Both these Public Healthcare Centres are being run with support from Concern. Al Jazeera visited the one health clinic that was run by the Ministry of Health alone - it was boarded up, covered in graffiti and abandoned.

Malaria task force

The UN Coordination for Humanitarian Affairs (OCHA) said a malaria task force has been set up comprising the Ministry of Health, the UN and a set of NGOs. In order to ramp up efforts to control the outbreak, said OCHA, another $4 million is needed, in part to distribute mosquito nets and anti-malarial drugs.
 

For now, the shortage of supplies, ill-equipped facilities combined with medicine they can’t afford, means malaria sufferers have little choice but to wait until their condition is serious.

Some will stay at home and die there.

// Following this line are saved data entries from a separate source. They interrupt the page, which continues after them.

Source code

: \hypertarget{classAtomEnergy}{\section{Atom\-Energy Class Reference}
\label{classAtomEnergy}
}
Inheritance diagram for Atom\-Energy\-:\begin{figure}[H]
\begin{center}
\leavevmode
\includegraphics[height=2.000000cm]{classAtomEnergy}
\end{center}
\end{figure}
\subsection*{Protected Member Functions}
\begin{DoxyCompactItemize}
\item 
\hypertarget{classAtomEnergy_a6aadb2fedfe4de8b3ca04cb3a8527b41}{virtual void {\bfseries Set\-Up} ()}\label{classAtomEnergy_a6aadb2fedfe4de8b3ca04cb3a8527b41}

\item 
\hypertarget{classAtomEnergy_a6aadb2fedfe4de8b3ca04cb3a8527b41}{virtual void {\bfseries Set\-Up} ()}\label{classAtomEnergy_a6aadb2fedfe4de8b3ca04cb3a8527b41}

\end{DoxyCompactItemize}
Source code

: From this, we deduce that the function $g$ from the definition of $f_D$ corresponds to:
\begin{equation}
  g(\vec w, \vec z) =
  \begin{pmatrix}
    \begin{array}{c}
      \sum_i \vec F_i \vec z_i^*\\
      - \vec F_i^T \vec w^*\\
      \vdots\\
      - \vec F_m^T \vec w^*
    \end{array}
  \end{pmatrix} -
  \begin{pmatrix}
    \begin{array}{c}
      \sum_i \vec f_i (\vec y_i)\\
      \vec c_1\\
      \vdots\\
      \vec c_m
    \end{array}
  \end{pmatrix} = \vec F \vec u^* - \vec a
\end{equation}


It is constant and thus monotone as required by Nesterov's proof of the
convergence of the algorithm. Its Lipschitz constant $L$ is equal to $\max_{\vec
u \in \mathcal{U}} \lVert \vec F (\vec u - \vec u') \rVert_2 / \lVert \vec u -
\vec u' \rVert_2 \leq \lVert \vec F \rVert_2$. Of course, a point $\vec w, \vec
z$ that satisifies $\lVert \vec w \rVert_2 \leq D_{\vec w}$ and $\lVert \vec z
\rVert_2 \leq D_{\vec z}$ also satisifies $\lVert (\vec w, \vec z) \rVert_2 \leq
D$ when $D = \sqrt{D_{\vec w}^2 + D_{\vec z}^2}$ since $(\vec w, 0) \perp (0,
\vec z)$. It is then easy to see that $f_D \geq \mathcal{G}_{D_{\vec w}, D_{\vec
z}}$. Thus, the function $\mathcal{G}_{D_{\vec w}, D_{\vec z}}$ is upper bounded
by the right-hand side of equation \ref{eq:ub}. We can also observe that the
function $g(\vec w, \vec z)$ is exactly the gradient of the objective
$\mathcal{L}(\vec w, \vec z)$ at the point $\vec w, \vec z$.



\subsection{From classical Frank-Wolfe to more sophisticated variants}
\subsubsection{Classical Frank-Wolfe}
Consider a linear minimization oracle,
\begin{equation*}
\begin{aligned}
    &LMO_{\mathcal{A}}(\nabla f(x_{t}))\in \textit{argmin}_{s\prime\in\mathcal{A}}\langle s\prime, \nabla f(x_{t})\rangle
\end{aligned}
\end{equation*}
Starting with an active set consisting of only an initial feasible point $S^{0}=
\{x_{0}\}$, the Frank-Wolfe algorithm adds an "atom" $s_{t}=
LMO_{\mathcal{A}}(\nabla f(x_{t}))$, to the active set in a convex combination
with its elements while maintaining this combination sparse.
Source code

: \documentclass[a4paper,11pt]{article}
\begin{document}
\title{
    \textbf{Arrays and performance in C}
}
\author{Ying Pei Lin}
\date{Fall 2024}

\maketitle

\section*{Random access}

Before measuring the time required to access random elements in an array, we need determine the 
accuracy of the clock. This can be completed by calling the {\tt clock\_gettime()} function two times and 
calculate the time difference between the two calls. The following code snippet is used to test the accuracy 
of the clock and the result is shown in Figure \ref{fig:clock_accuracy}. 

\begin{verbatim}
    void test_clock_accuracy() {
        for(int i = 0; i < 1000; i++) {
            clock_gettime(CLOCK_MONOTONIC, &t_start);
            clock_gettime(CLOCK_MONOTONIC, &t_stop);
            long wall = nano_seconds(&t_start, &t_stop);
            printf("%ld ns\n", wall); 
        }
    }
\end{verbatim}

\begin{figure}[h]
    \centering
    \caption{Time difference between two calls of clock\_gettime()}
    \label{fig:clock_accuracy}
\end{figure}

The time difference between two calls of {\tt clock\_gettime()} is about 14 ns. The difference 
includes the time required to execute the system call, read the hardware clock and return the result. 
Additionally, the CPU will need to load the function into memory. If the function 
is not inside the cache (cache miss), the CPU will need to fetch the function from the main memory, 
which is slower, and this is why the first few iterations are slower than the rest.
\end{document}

Others will go to their local clinic and be referred to the hospital in Aweil, but the process is slow and delays treatment even further. Another options is to bypass their local clinics to make the long, slow journey to the hospital by themselves, as in the case of Theresa Ahok.

Sometimes the delay can be the difference between life and death.

Ahok's toddler Bakita is recovering now but she has already lost a son. He was one of six children she has had to raise alone because her husband is a soldier who lives away from home.

She never made it to the hospital. "He started convulsing", Ahok remembers, "... and then that was it."